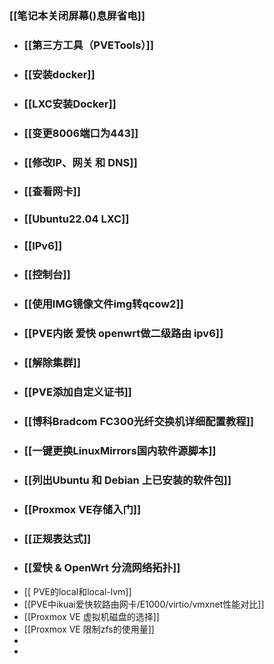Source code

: ### [[笔记本关闭屏幕()息屏省电]]
- ### [[第三方工具（PVETools）]]
- ### [[安装docker]]
- ### [[LXC安装Docker]]
- ### [[变更8006端口为443]]
- ### [[修改IP、网关 和 DNS]]
- ### [[查看网卡]]
- ### [[Ubuntu22.04 LXC]]
- ### [[IPv6]]
- ### [[控制台]]
- ### [[使用IMG镜像文件img转qcow2]]
- ### [[PVE内嵌 爱快 openwrt做二级路由 ipv6]]
- ### [[解除集群]]
- ### [[PVE添加自定义证书]]
- ### [[博科Bradcom FC300光纤交换机详细配置教程]]
- ### [[一键更换LinuxMirrors国内软件源脚本]]
- ### [[列出Ubuntu 和 Debian 上已安装的软件包]]
- ### [[Proxmox VE存储入门]]
- ### [[正规表达式]]
- ### [[爱快 & OpenWrt 分流网络拓扑]]
- [[ PVE的local和local-lvm]]
- [[PVE中ikuai爱快软路由网卡/E1000/virtio/vmxnet性能对比]]
- [[Proxmox VE 虚拟机磁盘的选择]]
- [[Proxmox VE 限制zfs的使用量]]
-
-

--------

§ **What you need to do**
Everything from the line with "- ### [[爱快 & OpenWrt 分流网络拓扑]]" through the end of the listing, both ends included, needs to be transcribed exactly, with no other lines.

§ **Result**
- ### [[爱快 & OpenWrt 分流网络拓扑]]
- [[ PVE的local和local-lvm]]
- [[PVE中ikuai爱快软路由网卡/E1000/virtio/vmxnet性能对比]]
- [[Proxmox VE 虚拟机磁盘的选择]]
- [[Proxmox VE 限制zfs的使用量]]
-
-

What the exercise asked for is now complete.